Business owners may have a hard time trying to determine their profitability. Javier Marin, a consultant with the Florida SBDC at USF says clients are normally misguided by the balance in their bank account, assuming that as long as there is money in the bank, the business is profitable. “Profitability,” he says, “is not a theoretical concept. Profitability is a quantifiable concept, and as business owners we need to be able to define numerically how profitable our business is.”
The first step to determine profitability is to know the relevance of a company’s pricing structure in the current market. This can be achieved by understanding markup and margin. Marin emphasizes the importance of understanding your business’ financial statements as a means to knowing how revenues, cost of goods sold, and expenses come together to show whether your business is profitable. He uses the illustration below to describe the difference between markup and margin as they relate to gross profit.

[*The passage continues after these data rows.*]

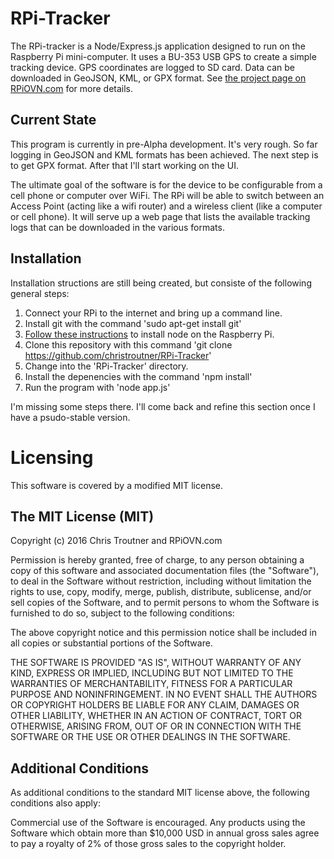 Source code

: # RPi-Tracker

The RPi-tracker is a Node/Express.js application designed to run on the Raspberry Pi mini-computer. It uses a BU-353 USB GPS to create a simple tracking device. GPS coordinates are logged to SD card. Data can be downloaded in GeoJSON, KML, or GPX format. See [the project page on RPiOVN.com](http://rpiovn.com/page/simple-tracking-device) for more details.

## Current State
This program is currently in pre-Alpha development. It's very rough. So far logging in GeoJSON and KML formats has been achieved. The next step is to get GPX format. After that I'll start working on the UI.

The ultimate goal of the software is for the device to be configurable from a cell phone or computer over WiFi. The RPi will be able to switch between an Access Point (acting like a wifi router) and a wireless client (like a computer or cell phone). It will serve up a web page that lists the available tracking logs that can be downloaded in the various formats.

## Installation
Installation structions are still being created, but consiste of the following general steps:

1. Connect your RPi to the internet and bring up a command line.
2. Install git with the command 'sudo apt-get install git'
3. [Follow these instructions](http://weworkweplay.com/play/raspberry-pi-nodejs/) to install node on the Raspberry Pi.
4. Clone this repository with this command 'git clone https://github.com/christroutner/RPi-Tracker'
5. Change into the 'RPi-Tracker' directory.
6. Install the depenencies with the command 'npm install'
7. Run the program with 'node app.js'

I'm missing some steps there. I'll come back and refine this section once I have a psudo-stable version.

# Licensing
This software is covered by a modified MIT license.

## The MIT License (MIT)
Copyright (c) 2016 Chris Troutner and RPiOVN.com

Permission is hereby granted, free of charge, to any person obtaining a copy of this software and associated documentation files (the "Software"), to deal in the Software without restriction, including without limitation the rights to use, copy, modify, merge, publish, distribute, sublicense, and/or sell copies of the Software, and to permit persons to whom the Software is furnished to do so, subject to the following conditions:

The above copyright notice and this permission notice shall be included in all copies or substantial portions of the Software.

THE SOFTWARE IS PROVIDED "AS IS", WITHOUT WARRANTY OF ANY KIND, EXPRESS OR IMPLIED, INCLUDING BUT NOT LIMITED TO THE WARRANTIES OF MERCHANTABILITY, FITNESS FOR A PARTICULAR PURPOSE AND NONINFRINGEMENT. IN NO EVENT SHALL THE AUTHORS OR COPYRIGHT HOLDERS BE LIABLE FOR ANY CLAIM, DAMAGES OR OTHER LIABILITY, WHETHER IN AN ACTION OF CONTRACT, TORT OR OTHERWISE, ARISING FROM, OUT OF OR IN CONNECTION WITH THE SOFTWARE OR THE USE OR OTHER DEALINGS IN THE SOFTWARE.

## Additional Conditions
As additional conditions to the standard MIT license above, the following conditions also apply:

Commercial use of the Software is encouraged. Any products using the Software which obtain more than $10,000 USD in annual gross sales agree to pay a royalty of 2% of those gross sales to the copyright holder.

Gross profit is the difference between the sales price (revenue) and your cost. In the example, revenue is $2 and the cost is $1.25, so gross profit is $0.75. Markup is gross profit as a percentage of sales. If gross profit is $0.75, divided by the cost: $1.25, then we get a 60% markup.
Margin is the gross profit: $0.75 as a percentage of revenue: $2, which is 37.50% in the example.
Marin clarifies that while a business owner uses markup to determine the sales price for products, the financial professionals advising the business would look at the gross profit margin to determine the profitability of the business as a whole.
He maintains that this type of analysis is even more important when your business has several different products or services (lines of business). Can you quantify each line of business to determine its profitability? If the answer is “no,” then here is where he recommends you start:
- Use a bookkeeping product that will allow you to use some type of classification system. It’s called “classes” in QuickBooks.
- Make a list of each of your lines of businesses.
- Categorize (as much as possible) each expense and revenue as they relate to each line of business with your bookkeeping entries.
- Presenting your profit and loss (P&L) report by classes will show your profit for each line of business.
Classifying your P&L will help you determine whether the products or services under each line of business are profitable. In fact, you will understand what actions to take in order to develop a marketing plan to increase profitability even further.
In some cases a business may want to sacrifice profitability on a specific product or service because it opens the door to cross-sell more profitable ones.
Marin cautions that any and all pricing decisions need to be made with full understanding of the actual bottom line for each of these activities or products. “Remember, you can’t make up a loss in volume,” Marin says. “Any decision to sacrifice profitability in a line of business has to be made consciously and in a measurable way. Only then will you know when to discontinue an unprofitable service or product.”